Carpooling apps have been done before. There are hundreds of them. I wanted to make one that stood out. An app that motivates a driver to open the doors of their car to others time and time again. An incentive plan that goes beyond leveling up points or handing out gold stars. And because I didn't want it to turn into just another Uber service, I created an app where users are able to interact with other users who are already going the same direction anyway.
How it Works
The steps are simple.
- Decide if you are a Driver or a Passenger.
- Save your start and end locations.
- Find rides in your area which happen to be going in the same general direction. Part of the incentive here is that the driver doesn't have to go too far out of his/her current commute.
- Hop in the car and go!
- When the ride is done, you'll be prompted to buy the driver a coffee...or lunch if you are feeling generous.
- Repeat the next day to help traffic stay manageable.
Or ignore all those steps and split the cost of the trip. Using OpenXC, we can calculate the cost of the trip down to the penny!

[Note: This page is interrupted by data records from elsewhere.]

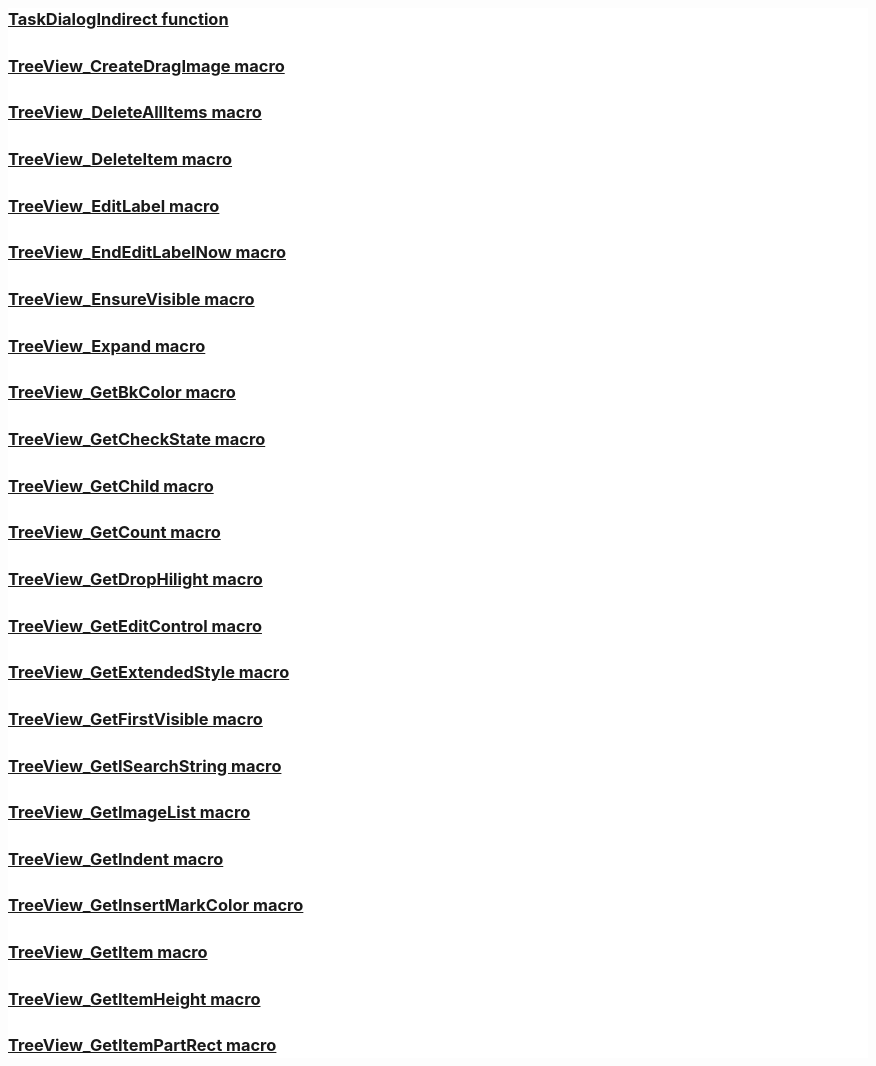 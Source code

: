 ### [TaskDialogIndirect function](../commctrl/nf-commctrl-taskdialogindirect.md)
### [TreeView_CreateDragImage macro](../commctrl/nf-commctrl-treeview_createdragimage.md)
### [TreeView_DeleteAllItems macro](../commctrl/nf-commctrl-treeview_deleteallitems.md)
### [TreeView_DeleteItem macro](../commctrl/nf-commctrl-treeview_deleteitem.md)
### [TreeView_EditLabel macro](../commctrl/nf-commctrl-treeview_editlabel.md)
### [TreeView_EndEditLabelNow macro](../commctrl/nf-commctrl-treeview_endeditlabelnow.md)
### [TreeView_EnsureVisible macro](../commctrl/nf-commctrl-treeview_ensurevisible.md)
### [TreeView_Expand macro](../commctrl/nf-commctrl-treeview_expand.md)
### [TreeView_GetBkColor macro](../commctrl/nf-commctrl-treeview_getbkcolor.md)
### [TreeView_GetCheckState macro](../commctrl/nf-commctrl-treeview_getcheckstate.md)
### [TreeView_GetChild macro](../commctrl/nf-commctrl-treeview_getchild.md)
### [TreeView_GetCount macro](../commctrl/nf-commctrl-treeview_getcount.md)
### [TreeView_GetDropHilight macro](../commctrl/nf-commctrl-treeview_getdrophilight.md)
### [TreeView_GetEditControl macro](../commctrl/nf-commctrl-treeview_geteditcontrol.md)
### [TreeView_GetExtendedStyle macro](../commctrl/nf-commctrl-treeview_getextendedstyle.md)
### [TreeView_GetFirstVisible macro](../commctrl/nf-commctrl-treeview_getfirstvisible.md)
### [TreeView_GetISearchString macro](../commctrl/nf-commctrl-treeview_getisearchstring.md)
### [TreeView_GetImageList macro](../commctrl/nf-commctrl-treeview_getimagelist.md)
### [TreeView_GetIndent macro](../commctrl/nf-commctrl-treeview_getindent.md)
### [TreeView_GetInsertMarkColor macro](../commctrl/nf-commctrl-treeview_getinsertmarkcolor.md)
### [TreeView_GetItem macro](../commctrl/nf-commctrl-treeview_getitem.md)
### [TreeView_GetItemHeight macro](../commctrl/nf-commctrl-treeview_getitemheight.md)
### [TreeView_GetItemPartRect macro](../commctrl/nf-commctrl-treeview_getitempartrect.md)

What happens when this app gets used?
Traffic avoidance is nice. But it doesn't solve the issue of too many cars on the road. What you really need is an efficient ride sharing program such as carpooling. Imagine this, 10,000 active users download the app. Half of those users would most likely be Drivers, the other half passengers. Overnight, you have effectively removed 5000 cars from the road.
Let's do some number crunching to see the true benefit.
- Average length of a city block 300ft
- Average length of a car 15ft
- 5000 cars removed based on 10,000 downloads
The averages vary from place to place, but with these numbers, we can identify how many city blocks we just cleared of cars.
((5000 cars * 15ft) / 300) / 2 lanes = 125 city blocks cleared!
Integration with OpenXC in this app was essential. One of the hardest things to do when offering a carpooling service is to split the cost of the trip. You can never be sure exactly how much a trip costs. There are too many variables. I received a message in response to a post I made about this app. See the link below.
Users want this feature. The frustration with this fact is evident. Ride Along happily provides it with the exactness that only OpenXC can provide.